> Task brief:
Repeat the data that follows, word for word, without the images.

> Recorded data:
[Start of Attachment]

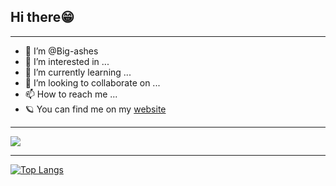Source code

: <!--START_SECTION:waka-->
<!--END_SECTION:waka-->
## Hi there😁
---
- 👋 I’m @Big-ashes
- 👀 I’m interested in ...
- 🌱 I’m currently learning ...
- 💞️ I’m looking to collaborate on ...
- 📫 How to reach me ...
- 🪐 You can find me on my [website](https://bigashes.com)
---
![](https://github-readme-stats.vercel.app/api?username=Big-ashes&show_icons=true&theme=tokyonight)

---
[![Top Langs](https://github-readme-stats.vercel.app/api/top-langs/?username=Big-ashes)](https://github.com/anuraghazra/github-readme-stats)
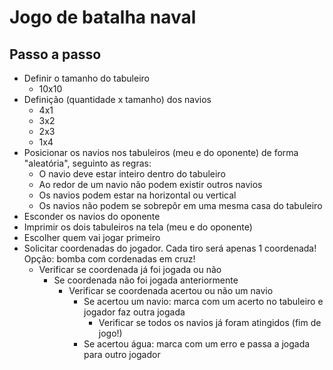 # Jogo de batalha naval

## Passo a passo

- Definir o tamanho do tabuleiro
  - 10x10
- Definição (quantidade x tamanho) dos navios
  - 4x1
  - 3x2
  - 2x3
  - 1x4
- Posicionar os navios nos tabuleiros (meu e do oponente) de forma "aleatória", seguinto as regras:
  - O navio deve estar inteiro dentro do tabuleiro
  - Ao redor de um navio não podem existir outros navios
  - Os navios podem estar na horizontal ou vertical
  - Os navios não podem se sobrepôr em uma mesma casa do tabuleiro
- Esconder os navios do oponente
- Imprimir os dois tabuleiros na tela (meu e do oponente)
- Escolher quem vai jogar primeiro
- Solicitar coordenadas do jogador. Cada tiro será apenas 1 coordenada! Opção: bomba com cordenadas em cruz!
  - Verificar se coordenada já foi jogada ou não
    - Se coordenada não foi jogada anteriormente
      - Verificar se coordenada acertou ou não um navio
        - Se acertou um navio: marca com um acerto no tabuleiro e jogador faz outra jogada
          - Verificar se todos os navios já foram atingidos (fim de jogo!)
        - Se acertou água: marca com um erro e passa a jogada para outro jogador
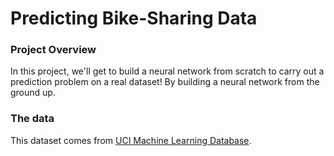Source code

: # Predicting Bike-Sharing Data


### Project Overview
In this project, we'll get to build a neural network from scratch to carry out a prediction problem on a real dataset! By building a neural network from the ground up.

### The data
This dataset comes from [UCI Machine Learning Database](https://archive.ics.uci.edu/ml/datasets/Bike+Sharing+Dataset).
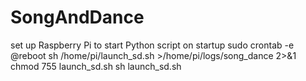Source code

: # SongAndDance


set up Raspberry Pi to start Python script on startup
sudo crontab -e
@reboot sh /home/pi/launch_sd.sh >/home/pi/logs/song_dance 2>&1
chmod 755 launch_sd.sh
sh launch_sd.sh


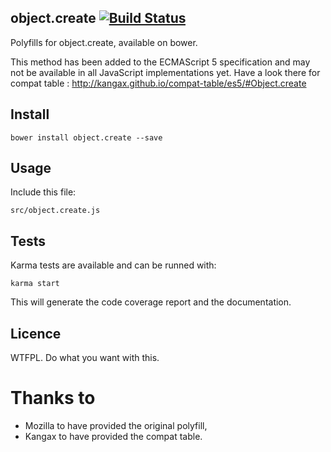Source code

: ## object.create  [![Build Status](https://travis-ci.org/MathRobin/object.create.png?branch=master)](https://travis-ci.org/MathRobin/object.create)

Polyfills for object.create, available on bower.

This method has been added to the ECMAScript 5 specification and may not be available in all JavaScript implementations yet. Have a look there for compat table : http://kangax.github.io/compat-table/es5/#Object.create

## Install

    bower install object.create --save

## Usage

Include this file:

    src/object.create.js

## Tests

Karma tests are available and can be runned with:

    karma start

This will generate the code coverage report and the documentation.

## Licence

WTFPL. Do what you want with this.

# Thanks to

- Mozilla to have provided the original polyfill,
- Kangax to have provided the compat table.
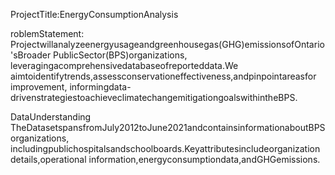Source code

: ProjectTitle:EnergyConsumptionAnalysis

roblemStatement:
 Projectwillanalyzeenergyusageandgreenhousegas(GHG)emissionsofOntario'sBroader
 PublicSector(BPS)organizations, leveragingacomprehensivedatabaseofreporteddata.We
 aimtoidentifytrends,assessconservationeffectiveness,andpinpointareasfor improvement,
 informingdata-drivenstrategiestoachieveclimatechangemitigationgoalswithintheBPS.

 DataUnderstanding
 TheDatasetspansfromJuly2012toJune2021andcontainsinformationaboutBPS
 organizations, includingpublichospitalsandschoolboards.Keyattributesincludeorganization
 details,operational information,energyconsumptiondata,andGHGemissions.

[End of Attachment]

> Answer to this task:
Source code

: <!--START_SECTION:waka-->
<!--END_SECTION:waka-->
## Hi there😁
---
- 👋 I’m @Big-ashes
- 👀 I’m interested in ...
- 🌱 I’m currently learning ...
- 💞️ I’m looking to collaborate on ...
- 📫 How to reach me ...
- 🪐 You can find me on my [website](https://bigashes.com)
---
![](https://github-readme-stats.vercel.app/api?username=Big-ashes&show_icons=true&theme=tokyonight)

---
[![Top Langs](https://github-readme-stats.vercel.app/api/top-langs/?username=Big-ashes)](https://github.com/anuraghazra/github-readme-stats)
 # Jogo de batalha naval

## Passo a passo

- Definir o tamanho do tabuleiro
  - 10x10
- Definição (quantidade x tamanho) dos navios
  - 4x1
  - 3x2
  - 2x3
  - 1x4
- Posicionar os navios nos tabuleiros (meu e do oponente) de forma "aleatória", seguinto as regras:
  - O navio deve estar inteiro dentro do tabuleiro
  - Ao redor de um navio não podem existir outros navios
  - Os navios podem estar na horizontal ou vertical
  - Os navios não podem se sobrepôr em uma mesma casa do tabuleiro
- Esconder os navios do oponente
- Imprimir os dois tabuleiros na tela (meu e do oponente)
- Escolher quem vai jogar primeiro
- Solicitar coordenadas do jogador. Cada tiro será apenas 1 coordenada! Opção: bomba com cordenadas em cruz!
  - Verificar se coordenada já foi jogada ou não
    - Se coordenada não foi jogada anteriormente
      - Verificar se coordenada acertou ou não um navio
        - Se acertou um navio: marca com um acerto no tabuleiro e jogador faz outra jogada
          - Verificar se todos os navios já foram atingidos (fim de jogo!)
        - Se acertou água: marca com um erro e passa a jogada para outro jogador
Source code

: # Predicting Bike-Sharing Data


### Project Overview
In this project, we'll get to build a neural network from scratch to carry out a prediction problem on a real dataset! By building a neural network from the ground up.

### The data
This dataset comes from [UCI Machine Learning Database](https://archive.ics.uci.edu/ml/datasets/Bike+Sharing+Dataset).
Source code

: # SongAndDance


set up Raspberry Pi to start Python script on startup
sudo crontab -e
@reboot sh /home/pi/launch_sd.sh >/home/pi/logs/song_dance 2>&1
chmod 755 launch_sd.sh
sh launch_sd.sh


Source code

: ## object.create  [![Build Status](https://travis-ci.org/MathRobin/object.create.png?branch=master)](https://travis-ci.org/MathRobin/object.create)

Polyfills for object.create, available on bower.

This method has been added to the ECMAScript 5 specification and may not be available in all JavaScript implementations yet. Have a look there for compat table : http://kangax.github.io/compat-table/es5/#Object.create

## Install

    bower install object.create --save

## Usage

Include this file:

    src/object.create.js

## Tests

Karma tests are available and can be runned with:

    karma start

This will generate the code coverage report and the documentation.

## Licence

WTFPL. Do what you want with this.

# Thanks to

- Mozilla to have provided the original polyfill,
- Kangax to have provided the compat table.
Source code

: ProjectTitle:EnergyConsumptionAnalysis

roblemStatement:
 Projectwillanalyzeenergyusageandgreenhousegas(GHG)emissionsofOntario'sBroader
 PublicSector(BPS)organizations, leveragingacomprehensivedatabaseofreporteddata.We
 aimtoidentifytrends,assessconservationeffectiveness,andpinpointareasfor improvement,
 informingdata-drivenstrategiestoachieveclimatechangemitigationgoalswithintheBPS.

 DataUnderstanding
 TheDatasetspansfromJuly2012toJune2021andcontainsinformationaboutBPS
 organizations, includingpublichospitalsandschoolboards.Keyattributesincludeorganization
 details,operational information,energyconsumptiondata,andGHGemissions.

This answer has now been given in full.